Desventuras em série
Esta semana vivi situações de muito infortúnio, seguidamente.
Trabalhei muito.
Na quinta, a correia do alternador estourou. Eu e Beto acabamos indo num mecânico 24 horas, em plena rua Amaral Gurgel, pois no dia seguinte eu tinha que estar no trabalho antes das sete da manhã – exploração pouca é bobagem.
Saímos do mecânico às 3 e meia da manhã.
Depois de dormir duas vastas horas, fui trabalhar. Fiz uma apresentação pra uns jornalistas de Ribeirão Preto, com cara de doente. Consegui voltar pra casa cedo, umas 5 da tarde.
Aí tomei um banhinho, pus a roupa pra lavar e pensei: “Oras, vou dar uma cochiladinha…”
Deitei, dormi e acordei às 3 da manhã.
Perdi o aniversário de uma amiga do trabalho e a balada com uma outra amiga depois.
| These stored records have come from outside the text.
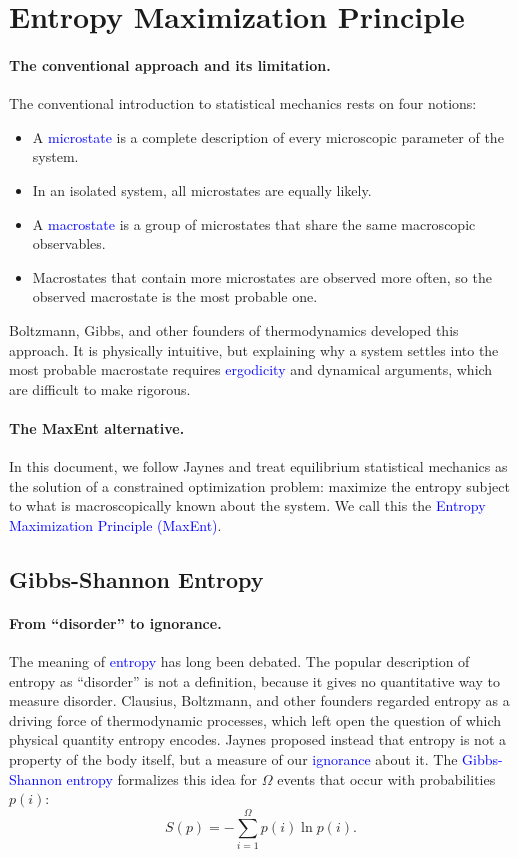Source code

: \section{Entropy Maximization Principle}

\paragraph{The conventional approach and its limitation.}
The conventional introduction to statistical mechanics rests on four notions:
\begin{itemize}
    \item A \textcolor{blue}{microstate} is a complete description of every
    microscopic parameter of the system.
    \item In an isolated system, all microstates are equally likely.
    \item A \textcolor{blue}{macrostate} is a group of microstates that share
    the same macroscopic observables.
    \item Macrostates that contain more microstates are observed more often,
    so the observed macrostate is the most probable one.
\end{itemize}
Boltzmann, Gibbs, and other founders of thermodynamics developed this
approach. It is physically intuitive, but explaining why a system settles
into the most probable macrostate requires \textcolor{blue}{ergodicity} and
dynamical arguments, which are difficult to make rigorous.

\paragraph{The MaxEnt alternative.}
In this document, we follow Jaynes and treat equilibrium statistical
mechanics as the solution of a constrained optimization problem: maximize
the entropy subject to what is macroscopically known about the system. We
call this the \textcolor{blue}{Entropy Maximization Principle (MaxEnt)}.

\subsection{Gibbs-Shannon Entropy}

\paragraph{From ``disorder'' to ignorance.}
The meaning of \textcolor{blue}{entropy} has long been debated. The popular
description of entropy as ``disorder'' is not a definition, because it gives
no quantitative way to measure disorder. Clausius, Boltzmann, and other
founders regarded entropy as a driving force of thermodynamic processes, which
left open the question of which physical quantity entropy encodes. Jaynes
proposed instead that entropy is not a property of the body itself, but a
measure of our \textcolor{blue}{ignorance} about it. The
\textcolor{blue}{Gibbs-Shannon entropy} formalizes this idea for $\Omega$
events that occur with probabilities $p(i)$:
\begin{equation}
    \boxed{S(p) = -\sum_{i=1}^{\Omega} p(i)\ln p(i).}
\end{equation}

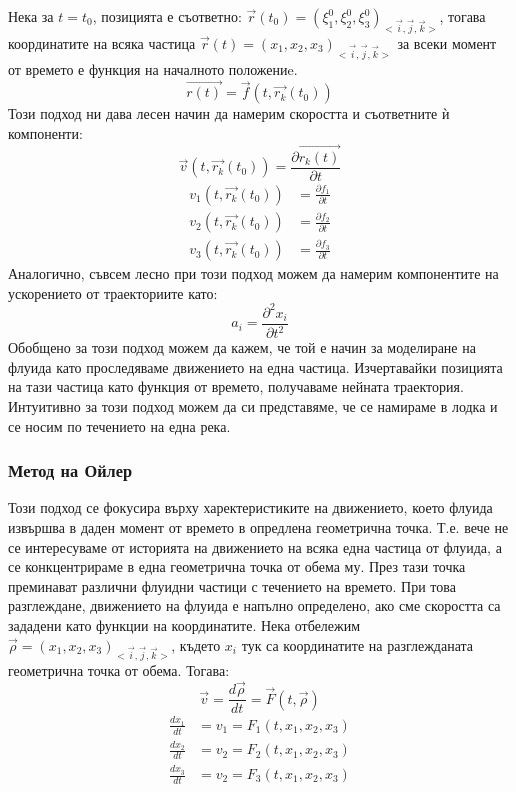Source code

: Нека за $t= t_0$, позицията е съответно: $\vec{r}(t_0) = (\xi^{0}_1,\xi^{0}_2,\xi^{0}_3)_{<\vec{i}, \vec{j}, \vec{k}>}$, тогава координатите на всяка частица $\vec{r}(t) = (x_1,x_2,x_3)_{<\vec{i}, \vec{j}, \vec{k}>}$ за
всеки момент от времето е функция на началното положениe.
\begin{equation}
	\vec{r(t)} = \vec{f}(t, \vec{r_k}(t_0))
\end{equation}
Този подход ни дава лесен начин да намерим скоростта и съответните ѝ компоненти:
\begin{equation}
	\vec{v}(t, \vec{r_k}(t_0)) =  \frac{\partial \vec{r_k(t)}}{\partial t}
	\label{eq:lagrange}
\end{equation}
\begin{align*}
	v_1 (t, \vec{r_k}(t_0)) & =  \frac{\partial f_1}{\partial t} \\
	v_2 (t, \vec{r_k}(t_0)) & =  \frac{\partial f_2}{\partial t} \\
	v_3 (t, \vec{r_k}(t_0)) & =  \frac{\partial f_3}{\partial t}
	\label{eq:lagrange_velocity}
\end{align*}
Аналогично, съвсем лесно при този подход можем да намерим компонентите на ускорението от траекториите като:
\begin{equation}
	a_{i} = \frac{\partial^2 x_i}{\partial t^2}
\end{equation}
Обобщено за този подход можем да кажем, че той е начин за моделиране на флуида като проследяваме движението на една частица. Изчертавайки позицията на тази частица като функция от времето, получаваме нейната траектория. Интуитивно за този подход
можем да си представяме, че се намираме в лодка и се носим по течението на една река.

\subsubsection{Метод на Ойлер}
Този подход се фокусира върху харектеристиките на движението, което флуида извършва в даден момент от времето в опредлена геометрична точка. Т.е. вече не се интересуваме от историята на движението на всяка една частица от флуида, а се конкцентрираме
в една геометрична точка от обема му. През тази точка преминават различни флуидни частици с течението на времето. При това разглеждане, движението на флуида е напълно определено, ако сме скоростта са зададени като функции на координатите. Нека отбележим $\vec{\rho} = (x_1,x_2,x_3)_{<\vec{i}, \vec{j}, \vec{k}>}$,
където $x_i$ тук са координатите на разглежданата геометрична точка от обема. Тогава:
\begin{equation}
	\vec{v} = \frac{d \vec{\rho}}{d t} = \vec{F}(t, \vec{\rho})
	\label{eq:euler}
\end{equation}
\begin{align*}
	\frac{d x_1}{d t} & = v_1 = F_1(t, x_1, x_2, x_3) \\
	\frac{d x_2}{d t} & = v_2 = F_2(t, x_1, x_2, x_3) \\
	\frac{d x_3}{d t} & = v_2 = F_3(t, x_1, x_2, x_3)
\end{align*}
Aí dormi de novo, né? Afinal, eu estava cansada… acordei 6 da manhã ouvindo a voz da minha mãe, meio desesperada:
- Filha!!! Minha filha, responda!! Alôôô!!!
Meio dopada, levei uns segundos para entender: o celular ficou na mesinha de cabeceira. O número da minha mãe está na discagem rápida. O gato estava em cima da mesinha, cheirando o celular.
Conclusão óbvia: o gato ligou pra minha mãe.
E a coitada levou o maior susto porque eu não falava nada…
Aí fui trabalhar hoje, porque desgraça pouca realmente é bo-ba-gem!
Ah, e nesse meio tempo o São Paulo foi campeão da Libertadores.
Mal posso esperar pela segunda feira… no ritmo que a coisa vai, no mínimo amanhã o gato vai comer minha carteira, o Beto vai perder meus documentos e o Corinthians vai ser rebaixado…
Dá licença que eu vou ali jogar um sal grosso e já volto.


Passei só para dar um oi e dizer que estou com saudades dos nossos encontros só para galhofa, aos sábados no Sesc Pompéia. Beijocas
Eu acho que se o curintia fosse (merecidamente) rebaixado, isso seria, no mínimo, perfeito.